On parle ainsi d’engager la mue d’un système financier européen trop fondé sur le crédit bancaire, vers un modèle plus américain où les marchés joueraient un rôle plus important. Mais ce n’est pas du tout ce à quoi l’on assiste, qui revient plutôt à pousser des investisseurs à refinancer les banques, quoique de manière limitée. En somme, on a d’abord voulu limiter drastiquement les risques pris par les banques et donc leur rôle dans le financement de l’économie. Réalisant que cela risquait de compromettre la croissance, on s’est tourné vers d’autres investisseurs, qu’il n’est finalement pas question non plus de laisser prendre trop de risques. Ne restent donc que les contribuables, auxquels on a par ailleurs promis, dans le cadre de l’Union bancaire, qu’on ne les solliciterait plus pour renflouer des banques… Cela peut faire penser à une fameuse formule de Coluche (« donne-moi ton porte-monnaie, je te filerai cent balles ! »). Toutefois, les contraintes budgétaires qui pèsent aujourd’hui sur la plupart des Etats européens laissent craindre que même l’Etat ne pourra pas donner indéfiniment sa garantie. Un sorte de crainte systémique des risques se propage ainsi d’un schéma à l’autre et paralyse finalement tout.
En octobre dernier, une étude américaine très politiquement incorrecte (mais passée pratiquement inaperçue en France) a été publiée par le National Bureau of Economic Research. Elle montre que le soutien au financement des PME… tire la croissance en arrière ! Déjà, en 2010, une autre étude du NBER avait remis en cause le dogme universellement partagé selon lequel les PME portent majoritairement les embauches (cela n’est vrai que des plus jeunes d’entre elles, montrait l’étude). Là, l’étude a simplement comparé sur trente ans les garanties de prêts bancaires données par la Small Business Administration (SBA) et la croissance économique locale dans 3 085 comtés américains, pour découvrir qu’une augmentation de 10% des encours garantis s’accompagne en moyenne d’une baisse de 2% de croissance. En d’autres termes, la garantie publique des prêts aux PME, faussant l’appréciation des banques, soutient artificiellement un tissu économique peu productif et stagnant, au profit duquel elle mobilise des fonds qui pourraient être mieux utilisés.

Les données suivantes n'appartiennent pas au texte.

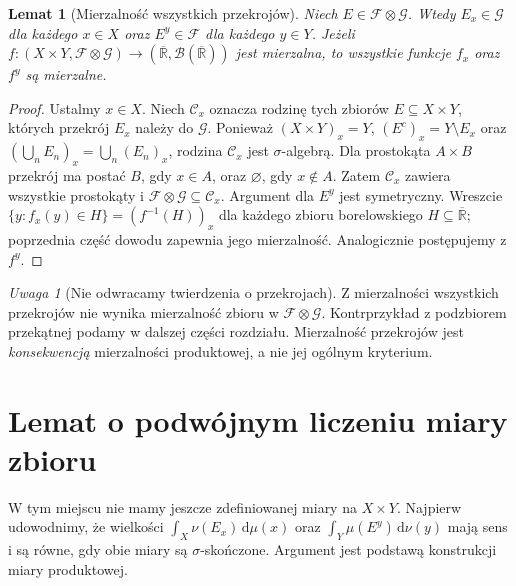 \documentclass[11pt,a4paper,oneside]{book}
\numberwithin{equation}{chapter}
\theoremstyle{plain}
\newtheorem{lemat}[twierdzenie]{Lemat}
\theoremstyle{definition}
\theoremstyle{remark}
\newtheorem{uwaga}[twierdzenie]{Uwaga}
\begin{document}
\begin{lemat}[Mierzalność wszystkich przekrojów]
\label{lem:sections-measurable-12}
Niech $E\in\mathcal F\otimes\mathcal G$.
Wtedy $E_x\in\mathcal G$ dla każdego $x\in X$
oraz $E^y\in\mathcal F$ dla każdego $y\in Y$.
Jeżeli $f:(X\times Y,\mathcal F\otimes\mathcal G)
\to(\overline{\mathbb R},\mathcal B(\overline{\mathbb R}))$
jest mierzalna, to wszystkie funkcje $f_x$ oraz $f^y$
są mierzalne.
\end{lemat}
\begin{proof}
Ustalmy $x\in X$. Niech $\mathcal C_x$ oznacza rodzinę
tych zbiorów $E\subseteq X\times Y$, których przekrój
$E_x$ należy do $\mathcal G$. Ponieważ
$(X\times Y)_x=Y$, $(E^c)_x=Y\setminus E_x$ oraz
$(\bigcup_nE_n)_x=\bigcup_n(E_n)_x$, rodzina
$\mathcal C_x$ jest $\sigma$-algebrą. Dla prostokąta
$A\times B$ przekrój ma postać $B$, gdy $x\in A$,
oraz $\varnothing$, gdy $x\notin A$. Zatem
$\mathcal C_x$ zawiera wszystkie prostokąty i
$\mathcal F\otimes\mathcal G\subseteq\mathcal C_x$.
Argument dla $E^y$ jest symetryczny. Wreszcie
$\{y:f_x(y)\in H\}=(f^{-1}(H))_x$ dla każdego
zbioru borelowskiego $H\subseteq\overline{\mathbb R}$;
poprzednia część dowodu zapewnia jego mierzalność.
Analogicznie postępujemy z $f^y$.
\end{proof}

\begin{uwaga}[Nie odwracamy twierdzenia o przekrojach]
Z mierzalności wszystkich przekrojów nie wynika
mierzalność zbioru w $\mathcal F\otimes\mathcal G$.
Kontrprzykład z podzbiorem przekątnej podamy w dalszej
części rozdziału. Mierzalność przekrojów jest
\emph{konsekwencją} mierzalności produktowej, a nie
jej ogólnym kryterium.
\end{uwaga}

\section{Lemat o podwójnym liczeniu miary zbioru}

W tym miejscu nie mamy jeszcze zdefiniowanej miary na
$X\times Y$. Najpierw udowodnimy, że wielkości
$\int_X\nu(E_x)\,\mathrm d\mu(x)$ oraz
$\int_Y\mu(E^y)\,\mathrm d\nu(y)$ mają sens
i są równe, gdy obie miary są $\sigma$-skończone.
Argument jest podstawą konstrukcji miary produktowej.
\end{document}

Quel homme politique oserait dire des choses pareilles ? On peut certes considérer qu’elles ne sont pas sans parti-pris idéologiques et participent des critiques constantes que reçoit une SBA accusée d’être un temple de l’étatisme fédéral. Pourtant, regardons la France. En 2013, la BPI a garanti 8 milliards € d’encours de prêts bancaires à 60 800 PME. C’est le record en Europe, avec celui des faillites d’entreprises : 63 400 en 2014 ! Selon l’Observatoire ATH, la santé financière des PME et ETI françaises, dans le pays qui soutient le plus grand nombre de PME en Europe, ne cesse de se dégrader depuis 2010 ; 16% de PME et 21% d’ETI ne dégagent plus d’excédent brut d’exploitation !
La titrisation leur sera de peu de secours. En appeler aux marchés de financement est sans doute salutaire, en rappelant néanmoins que couvrir les risques, en empêchant ainsi la formation de prix véritables, est antiéconomique. On trouvera que cela précipiterait une purge drastique et des faillites en chaîne. Mais la purge est déjà en cours et le problème est plutôt qu’on n’en voit pas la fin.